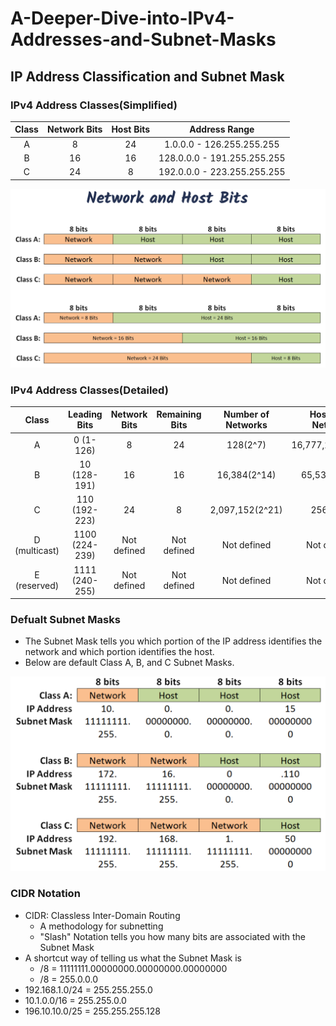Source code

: # A-Deeper-Dive-into-IPv4-Addresses-and-Subnet-Masks

## IP Address Classification and Subnet Mask

### IPv4 Address Classes(Simplified)

| Class | Network Bits | Host Bits |        Address Range        |
| :---: | :----------: | :-------: | :-------------------------: |
|   A   |      8       |    24     |  1.0.0.0 - 126.255.255.255  |
|   B   |      16      |    16     | 128.0.0.0 - 191.255.255.255 |
|   C   |      24      |     8     | 192.0.0.0 - 223.255.255.255 |

![Network and Host Bits Image](Network-and-Host-Bits.png)

### IPv4 Address Classes(Detailed)

|     Class     |  Leading Bits  | Network Bits | Remaining Bits | Number of Networks | Hosts Per Network | Defualt Subnet Mask |
| :-----------: | :------------: | :----------: | :------------: | :----------------: | :---------------: | :-----------------: |
|       A       |   0 (1-126)    |      8       |       24       |      128(2^7)      | 16,777,216(2^24)  |      255.0.0.0      |
|       B       |  10 (128-191)  |      16      |       16       |    16,384(2^14)    |   65,536(2^16)    |     255.255.0.0     |
|       C       | 110 (192-223)  |      24      |       8        |  2,097,152(2^21)   |     256(2^8)      |    255.255.255.0    |
| D (multicast) | 1100 (224-239) | Not defined  |  Not defined   |    Not defined     |    Not defined    |     Not defined     |
| E (reserved)  | 1111 (240-255) | Not defined  |  Not defined   |    Not defined     |    Not defined    |     Not defined     |

### Defualt Subnet Masks

- The Subnet Mask tells you which portion of the IP address identifies the network and which portion identifies the host.
- Below are default Class A, B, and C Subnet Masks.

![Default-Subnet-Masks Image](Default-Subnet-Masks.png)

### CIDR Notation

- CIDR: Classless Inter-Domain Routing
  - A methodology for subnetting
  - "Slash" Notation tells you how many bits are associated with the Subnet Mask
- A shortcut way of telling us what the Subnet Mask is
  - /8 = 11111111.00000000.00000000.00000000
  - /8 = 255.0.0.0
- 192.168.1.0/24 = 255.255.255.0
- 10.1.0.0/16 = 255.255.0.0
- 196.10.10.0/25 = 255.255.255.128
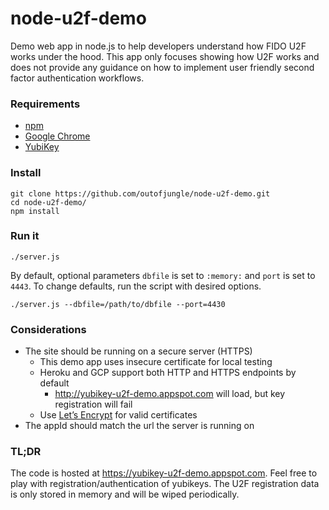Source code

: # node-u2f-demo

Demo web app in node.js to help developers understand how FIDO U2F works under the hood. This app only focuses showing how U2F works and does not provide any guidance on how to implement user friendly second factor authentication workflows.

### Requirements

 * [npm](https://www.npmjs.com/)
 * [Google Chrome](https://www.google.com/chrome/browser/)
 * [YubiKey](https://www.yubico.com/product/fido-u2f-security-key/)

### Install

    git clone https://github.com/outofjungle/node-u2f-demo.git
    cd node-u2f-demo/
    npm install

### Run it

    ./server.js

By default, optional parameters `dbfile` is set to `:memory:` and `port` is set to `4443`. To change defaults, run the script with desired options.

    ./server.js --dbfile=/path/to/dbfile --port=4430

### Considerations
  * The site should be running on a secure server (HTTPS)
    * This demo app uses insecure certificate for local testing
    * Heroku and GCP support both HTTP and HTTPS endpoints by default
      * http://yubikey-u2f-demo.appspot.com will load, but key registration will fail
    * Use [Let’s Encrypt](https://letsencrypt.org/) for valid certificates
  * The appId should match the url the server is running on

### TL;DR

The code is hosted at https://yubikey-u2f-demo.appspot.com. Feel free to play with registration/authentication of yubikeys. The U2F registration data is only stored in memory and will be wiped periodically.
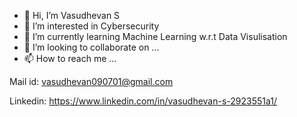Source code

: - 👋 Hi, I’m Vasudhevan S
- 👀 I’m interested in Cybersecurity
- 🌱 I’m currently learning Machine Learning w.r.t Data Visulisation
- 💞️ I’m looking to collaborate on ...
- 📫 How to reach me ...

Mail id: vasudhevan090701@gmail.com 

Linkedin: https://www.linkedin.com/in/vasudhevan-s-2923551a1/

<!---
vasu-0907/vasu-0907 is a ✨ special ✨ repository because its `README.md` (this file) appears on your GitHub profile.
You can click the Preview link to take a look at your changes.
--->
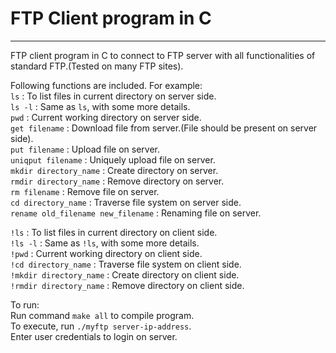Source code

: #                                      FTP Client program in C
------------------------------------------------------------------------------------------------------------------
FTP client program in C to connect to FTP server with all functionalities of standard FTP.(Tested on many FTP sites).                                                                                                                           

Following functions are included. For example:                                                                               
`ls` : To list files in current directory on server side.                                                                
`ls -l` : Same as `ls`, with some more details.                                                                          
`pwd` : Current working directory on server side.                                                                        
`get filename` : Download file from server.(File should be present on server side).                                      
`put filename` : Upload file on server.                                                                               
`uniqput filename` : Uniquely upload file on server.                                                                 
`mkdir directory_name` : Create directory on server.                                                                    
`rmdir directory_name` : Remove directory on server.                                                                     
`rm filename` : Remove file on server.                                                                                 
`cd directory_name` : Traverse file system on server side.                                                               
`rename old_filename new_filename` : Renaming file on server.                                                        
                                                                                                                       
`!ls` : To list files in current directory on client side.                                                               
`!ls -l` : Same as `!ls`, with some more details.                                                                        
`!pwd` : Current working directory on client side.                                                                       
`!cd directory_name` : Traverse file system on client side.                                                              
`!mkdir directory_name` : Create directory on client side.                                                           
`!rmdir directory_name` : Remove directory on client side.                                                                     
                                                                                                                     
To run:                                                                                                           
Run command `make all` to compile program.                                                                              
To execute, run `./myftp server-ip-address`.                                                                            
Enter user credentials to login on server.                                                                                                                                           
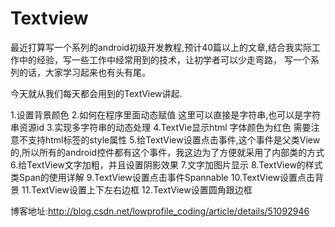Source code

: # Textview
最近打算写一个系列的android初级开发教程,预计40篇以上的文章,结合我实际工作中的经验，写一些工作中经常用到的技术，让初学者可以少走弯路，
写一个系列的话，大家学习起来也有头有尾。

今天就从我们每天都会用到的TextView讲起.

1.设置背景颜色
2.如何在程序里面动态赋值  这里可以直接是字符串,也可以是字符串资源id
3.实现多字符串的动态处理
4.TextVie显示html 字体颜色为红色  需要注意不支持html标签的style属性
5.给TextView设置点击事件,这个事件是父类View的,所以所有的android控件都有这个事件，我这边为了方便就采用了内部类的方式
6.给TextView文字加粗，并且设置阴影效果
7.文字加图片显示
8.TextView的样式类Span的使用详解
9.TextView设置点击事件Spannable
10.TextView设置点击背景
11.TextView设置上下左右边框
12.TextView设置圆角跟边框

博客地址:http://blog.csdn.net/lowprofile_coding/article/details/51092946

☆ ☆ ☆ ☆

# TRY IT:
Everything in the records except the pictures should be printed again exactly.

# RESPONSE AREA:
Source code

: # A-Deeper-Dive-into-IPv4-Addresses-and-Subnet-Masks

## IP Address Classification and Subnet Mask

### IPv4 Address Classes(Simplified)

| Class | Network Bits | Host Bits |        Address Range        |
| :---: | :----------: | :-------: | :-------------------------: |
|   A   |      8       |    24     |  1.0.0.0 - 126.255.255.255  |
|   B   |      16      |    16     | 128.0.0.0 - 191.255.255.255 |
|   C   |      24      |     8     | 192.0.0.0 - 223.255.255.255 |

![Network and Host Bits Image](Network-and-Host-Bits.png)

### IPv4 Address Classes(Detailed)

|     Class     |  Leading Bits  | Network Bits | Remaining Bits | Number of Networks | Hosts Per Network | Defualt Subnet Mask |
| :-----------: | :------------: | :----------: | :------------: | :----------------: | :---------------: | :-----------------: |
|       A       |   0 (1-126)    |      8       |       24       |      128(2^7)      | 16,777,216(2^24)  |      255.0.0.0      |
|       B       |  10 (128-191)  |      16      |       16       |    16,384(2^14)    |   65,536(2^16)    |     255.255.0.0     |
|       C       | 110 (192-223)  |      24      |       8        |  2,097,152(2^21)   |     256(2^8)      |    255.255.255.0    |
| D (multicast) | 1100 (224-239) | Not defined  |  Not defined   |    Not defined     |    Not defined    |     Not defined     |
| E (reserved)  | 1111 (240-255) | Not defined  |  Not defined   |    Not defined     |    Not defined    |     Not defined     |

### Defualt Subnet Masks

- The Subnet Mask tells you which portion of the IP address identifies the network and which portion identifies the host.
- Below are default Class A, B, and C Subnet Masks.

![Default-Subnet-Masks Image](Default-Subnet-Masks.png)

### CIDR Notation

- CIDR: Classless Inter-Domain Routing
  - A methodology for subnetting
  - "Slash" Notation tells you how many bits are associated with the Subnet Mask
- A shortcut way of telling us what the Subnet Mask is
  - /8 = 11111111.00000000.00000000.00000000
  - /8 = 255.0.0.0
- 192.168.1.0/24 = 255.255.255.0
- 10.1.0.0/16 = 255.255.0.0
- 196.10.10.0/25 = 255.255.255.128
Source code

: # node-u2f-demo

Demo web app in node.js to help developers understand how FIDO U2F works under the hood. This app only focuses showing how U2F works and does not provide any guidance on how to implement user friendly second factor authentication workflows.

### Requirements

 * [npm](https://www.npmjs.com/)
 * [Google Chrome](https://www.google.com/chrome/browser/)
 * [YubiKey](https://www.yubico.com/product/fido-u2f-security-key/)

### Install

    git clone https://github.com/outofjungle/node-u2f-demo.git
    cd node-u2f-demo/
    npm install

### Run it

    ./server.js

By default, optional parameters `dbfile` is set to `:memory:` and `port` is set to `4443`. To change defaults, run the script with desired options.

    ./server.js --dbfile=/path/to/dbfile --port=4430

### Considerations
  * The site should be running on a secure server (HTTPS)
    * This demo app uses insecure certificate for local testing
    * Heroku and GCP support both HTTP and HTTPS endpoints by default
      * http://yubikey-u2f-demo.appspot.com will load, but key registration will fail
    * Use [Let’s Encrypt](https://letsencrypt.org/) for valid certificates
  * The appId should match the url the server is running on

### TL;DR

The code is hosted at https://yubikey-u2f-demo.appspot.com. Feel free to play with registration/authentication of yubikeys. The U2F registration data is only stored in memory and will be wiped periodically.
Source code

: - 👋 Hi, I’m Vasudhevan S
- 👀 I’m interested in Cybersecurity
- 🌱 I’m currently learning Machine Learning w.r.t Data Visulisation
- 💞️ I’m looking to collaborate on ...
- 📫 How to reach me ...

Mail id: vasudhevan090701@gmail.com 

Linkedin: https://www.linkedin.com/in/vasudhevan-s-2923551a1/

<!---
vasu-0907/vasu-0907 is a ✨ special ✨ repository because its `README.md` (this file) appears on your GitHub profile.
You can click the Preview link to take a look at your changes.
--->
Source code

: #                                      FTP Client program in C
------------------------------------------------------------------------------------------------------------------
FTP client program in C to connect to FTP server with all functionalities of standard FTP.(Tested on many FTP sites).                                                                                                                           

Following functions are included. For example:                                                                               
`ls` : To list files in current directory on server side.                                                                
`ls -l` : Same as `ls`, with some more details.                                                                          
`pwd` : Current working directory on server side.                                                                        
`get filename` : Download file from server.(File should be present on server side).                                      
`put filename` : Upload file on server.                                                                               
`uniqput filename` : Uniquely upload file on server.                                                                 
`mkdir directory_name` : Create directory on server.                                                                    
`rmdir directory_name` : Remove directory on server.                                                                     
`rm filename` : Remove file on server.                                                                                 
`cd directory_name` : Traverse file system on server side.                                                               
`rename old_filename new_filename` : Renaming file on server.                                                        
                                                                                                                       
`!ls` : To list files in current directory on client side.                                                               
`!ls -l` : Same as `!ls`, with some more details.                                                                        
`!pwd` : Current working directory on client side.                                                                       
`!cd directory_name` : Traverse file system on client side.                                                              
`!mkdir directory_name` : Create directory on client side.                                                           
`!rmdir directory_name` : Remove directory on client side.                                                                     
                                                                                                                     
To run:                                                                                                           
Run command `make all` to compile program.                                                                              
To execute, run `./myftp server-ip-address`.                                                                            
Enter user credentials to login on server.                                                                                                                                           
Source code

: # Textview
最近打算写一个系列的android初级开发教程,预计40篇以上的文章,结合我实际工作中的经验，写一些工作中经常用到的技术，让初学者可以少走弯路，
写一个系列的话，大家学习起来也有头有尾。

今天就从我们每天都会用到的TextView讲起.

1.设置背景颜色
2.如何在程序里面动态赋值  这里可以直接是字符串,也可以是字符串资源id
3.实现多字符串的动态处理
4.TextVie显示html 字体颜色为红色  需要注意不支持html标签的style属性
5.给TextView设置点击事件,这个事件是父类View的,所以所有的android控件都有这个事件，我这边为了方便就采用了内部类的方式
6.给TextView文字加粗，并且设置阴影效果
7.文字加图片显示
8.TextView的样式类Span的使用详解
9.TextView设置点击事件Spannable
10.TextView设置点击背景
11.TextView设置上下左右边框
12.TextView设置圆角跟边框

博客地址:http://blog.csdn.net/lowprofile_coding/article/details/51092946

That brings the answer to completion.